- _Required action_: From the data below, copy exactly the lines that lie between the one holding "10 | 37 | 94 |" and the one holding "10 | 54 | 43 |", including both, and nothing more.

- _Extracted material_:
——

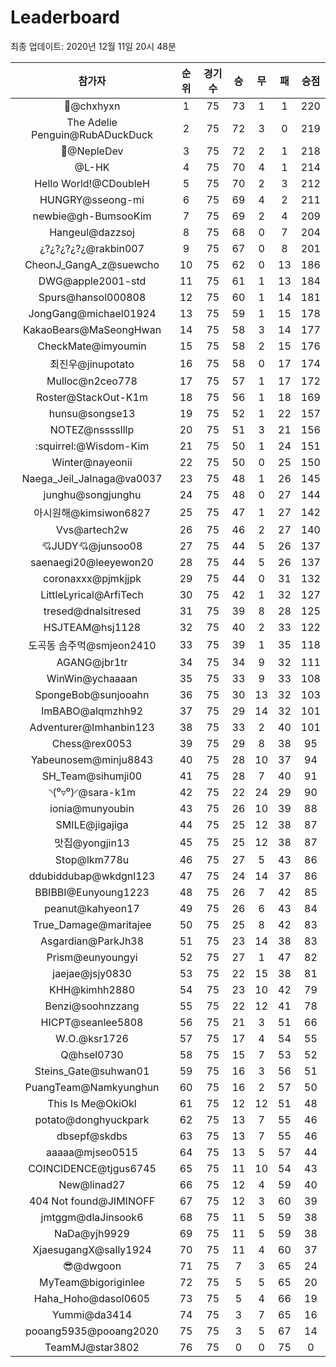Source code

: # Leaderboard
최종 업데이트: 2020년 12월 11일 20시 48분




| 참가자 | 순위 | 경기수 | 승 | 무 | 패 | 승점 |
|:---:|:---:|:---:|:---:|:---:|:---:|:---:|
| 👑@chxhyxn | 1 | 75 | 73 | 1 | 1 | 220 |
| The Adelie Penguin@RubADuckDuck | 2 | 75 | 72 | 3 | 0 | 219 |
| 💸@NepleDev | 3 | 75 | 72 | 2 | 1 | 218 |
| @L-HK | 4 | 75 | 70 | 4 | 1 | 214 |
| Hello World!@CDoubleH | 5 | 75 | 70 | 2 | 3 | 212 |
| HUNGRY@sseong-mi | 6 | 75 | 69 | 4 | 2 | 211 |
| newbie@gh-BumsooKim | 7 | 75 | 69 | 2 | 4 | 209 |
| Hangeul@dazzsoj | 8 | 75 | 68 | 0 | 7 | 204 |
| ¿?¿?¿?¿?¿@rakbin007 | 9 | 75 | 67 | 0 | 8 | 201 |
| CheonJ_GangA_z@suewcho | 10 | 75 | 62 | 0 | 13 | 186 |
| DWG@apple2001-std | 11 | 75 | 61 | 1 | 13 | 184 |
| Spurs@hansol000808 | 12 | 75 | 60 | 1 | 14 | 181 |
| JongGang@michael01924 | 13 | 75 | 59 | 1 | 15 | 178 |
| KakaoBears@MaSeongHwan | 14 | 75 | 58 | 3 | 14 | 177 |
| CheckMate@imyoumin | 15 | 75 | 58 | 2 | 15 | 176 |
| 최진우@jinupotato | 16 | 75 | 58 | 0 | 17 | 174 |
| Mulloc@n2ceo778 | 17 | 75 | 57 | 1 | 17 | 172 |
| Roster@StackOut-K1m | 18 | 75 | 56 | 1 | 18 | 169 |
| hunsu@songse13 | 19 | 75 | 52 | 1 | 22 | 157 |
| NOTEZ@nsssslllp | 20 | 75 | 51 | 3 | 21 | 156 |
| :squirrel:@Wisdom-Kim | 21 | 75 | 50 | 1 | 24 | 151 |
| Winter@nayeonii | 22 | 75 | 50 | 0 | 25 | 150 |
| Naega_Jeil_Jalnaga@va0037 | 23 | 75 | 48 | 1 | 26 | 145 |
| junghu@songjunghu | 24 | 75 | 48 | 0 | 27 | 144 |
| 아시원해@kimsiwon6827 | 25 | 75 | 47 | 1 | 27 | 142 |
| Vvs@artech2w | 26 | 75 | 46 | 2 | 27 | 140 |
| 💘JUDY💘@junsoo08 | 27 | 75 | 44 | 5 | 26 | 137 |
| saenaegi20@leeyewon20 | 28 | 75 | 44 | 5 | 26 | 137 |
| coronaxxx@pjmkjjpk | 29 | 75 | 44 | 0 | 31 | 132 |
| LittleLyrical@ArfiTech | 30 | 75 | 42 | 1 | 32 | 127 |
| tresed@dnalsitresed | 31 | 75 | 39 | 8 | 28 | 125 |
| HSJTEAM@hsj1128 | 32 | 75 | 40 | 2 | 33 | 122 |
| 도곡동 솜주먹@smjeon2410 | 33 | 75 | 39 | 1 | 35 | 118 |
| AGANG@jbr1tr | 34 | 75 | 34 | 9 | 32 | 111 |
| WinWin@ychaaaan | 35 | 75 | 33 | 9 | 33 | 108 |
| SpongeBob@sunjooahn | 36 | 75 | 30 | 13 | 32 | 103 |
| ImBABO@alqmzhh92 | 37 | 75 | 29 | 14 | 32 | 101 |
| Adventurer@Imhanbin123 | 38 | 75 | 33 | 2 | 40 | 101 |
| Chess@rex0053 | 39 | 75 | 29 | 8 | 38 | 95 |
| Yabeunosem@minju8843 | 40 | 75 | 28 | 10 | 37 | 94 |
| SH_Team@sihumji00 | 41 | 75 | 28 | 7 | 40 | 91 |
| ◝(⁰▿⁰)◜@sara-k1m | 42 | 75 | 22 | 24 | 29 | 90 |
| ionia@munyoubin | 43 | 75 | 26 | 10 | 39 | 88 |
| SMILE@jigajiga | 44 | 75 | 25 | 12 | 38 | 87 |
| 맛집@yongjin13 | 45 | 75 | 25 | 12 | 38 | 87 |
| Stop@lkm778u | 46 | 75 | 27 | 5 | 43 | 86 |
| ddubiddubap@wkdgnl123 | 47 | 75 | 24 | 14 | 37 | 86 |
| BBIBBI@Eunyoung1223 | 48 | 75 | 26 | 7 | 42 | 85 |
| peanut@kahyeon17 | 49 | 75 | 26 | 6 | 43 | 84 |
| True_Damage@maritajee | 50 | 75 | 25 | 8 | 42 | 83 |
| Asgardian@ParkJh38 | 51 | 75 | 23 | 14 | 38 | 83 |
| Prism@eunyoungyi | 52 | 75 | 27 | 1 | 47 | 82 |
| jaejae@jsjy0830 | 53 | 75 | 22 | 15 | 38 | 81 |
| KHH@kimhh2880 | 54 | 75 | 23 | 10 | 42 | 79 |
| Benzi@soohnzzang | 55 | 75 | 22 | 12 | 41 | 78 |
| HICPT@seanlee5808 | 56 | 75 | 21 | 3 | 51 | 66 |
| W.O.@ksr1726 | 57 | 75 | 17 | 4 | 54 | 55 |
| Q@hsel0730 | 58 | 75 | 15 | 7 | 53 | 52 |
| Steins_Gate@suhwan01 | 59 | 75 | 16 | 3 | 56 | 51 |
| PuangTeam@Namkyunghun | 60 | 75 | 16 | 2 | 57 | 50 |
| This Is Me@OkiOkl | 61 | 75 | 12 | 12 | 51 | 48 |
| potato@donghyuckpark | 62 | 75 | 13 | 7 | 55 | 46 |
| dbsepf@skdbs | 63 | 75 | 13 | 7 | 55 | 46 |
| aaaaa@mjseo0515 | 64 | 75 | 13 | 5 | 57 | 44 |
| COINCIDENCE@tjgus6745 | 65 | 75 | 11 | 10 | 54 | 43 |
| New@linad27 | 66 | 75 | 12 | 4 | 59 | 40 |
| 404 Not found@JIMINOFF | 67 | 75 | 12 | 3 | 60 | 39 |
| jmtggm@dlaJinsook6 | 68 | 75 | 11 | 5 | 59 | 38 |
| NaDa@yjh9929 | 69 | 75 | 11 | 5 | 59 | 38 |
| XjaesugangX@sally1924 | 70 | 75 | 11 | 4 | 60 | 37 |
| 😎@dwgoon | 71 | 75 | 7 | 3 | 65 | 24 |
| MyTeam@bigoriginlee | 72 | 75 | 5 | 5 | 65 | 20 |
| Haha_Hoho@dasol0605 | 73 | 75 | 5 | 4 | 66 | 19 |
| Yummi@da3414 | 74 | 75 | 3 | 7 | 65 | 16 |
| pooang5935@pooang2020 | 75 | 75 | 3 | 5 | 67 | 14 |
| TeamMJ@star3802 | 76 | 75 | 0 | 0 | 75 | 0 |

——

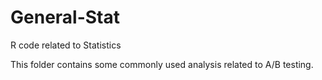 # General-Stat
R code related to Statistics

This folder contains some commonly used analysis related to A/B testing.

——

- _Result of this exercise_:
| Yabeunosem@minju8843 | 40 | 75 | 28 | 10 | 37 | 94 |
| SH_Team@sihumji00 | 41 | 75 | 28 | 7 | 40 | 91 |
| ◝(⁰▿⁰)◜@sara-k1m | 42 | 75 | 22 | 24 | 29 | 90 |
| ionia@munyoubin | 43 | 75 | 26 | 10 | 39 | 88 |
| SMILE@jigajiga | 44 | 75 | 25 | 12 | 38 | 87 |
| 맛집@yongjin13 | 45 | 75 | 25 | 12 | 38 | 87 |
| Stop@lkm778u | 46 | 75 | 27 | 5 | 43 | 86 |
| ddubiddubap@wkdgnl123 | 47 | 75 | 24 | 14 | 37 | 86 |
| BBIBBI@Eunyoung1223 | 48 | 75 | 26 | 7 | 42 | 85 |
| peanut@kahyeon17 | 49 | 75 | 26 | 6 | 43 | 84 |
| True_Damage@maritajee | 50 | 75 | 25 | 8 | 42 | 83 |
| Asgardian@ParkJh38 | 51 | 75 | 23 | 14 | 38 | 83 |
| Prism@eunyoungyi | 52 | 75 | 27 | 1 | 47 | 82 |
| jaejae@jsjy0830 | 53 | 75 | 22 | 15 | 38 | 81 |
| KHH@kimhh2880 | 54 | 75 | 23 | 10 | 42 | 79 |
| Benzi@soohnzzang | 55 | 75 | 22 | 12 | 41 | 78 |
| HICPT@seanlee5808 | 56 | 75 | 21 | 3 | 51 | 66 |
| W.O.@ksr1726 | 57 | 75 | 17 | 4 | 54 | 55 |
| Q@hsel0730 | 58 | 75 | 15 | 7 | 53 | 52 |
| Steins_Gate@suhwan01 | 59 | 75 | 16 | 3 | 56 | 51 |
| PuangTeam@Namkyunghun | 60 | 75 | 16 | 2 | 57 | 50 |
| This Is Me@OkiOkl | 61 | 75 | 12 | 12 | 51 | 48 |
| potato@donghyuckpark | 62 | 75 | 13 | 7 | 55 | 46 |
| dbsepf@skdbs | 63 | 75 | 13 | 7 | 55 | 46 |
| aaaaa@mjseo0515 | 64 | 75 | 13 | 5 | 57 | 44 |
| COINCIDENCE@tjgus6745 | 65 | 75 | 11 | 10 | 54 | 43 |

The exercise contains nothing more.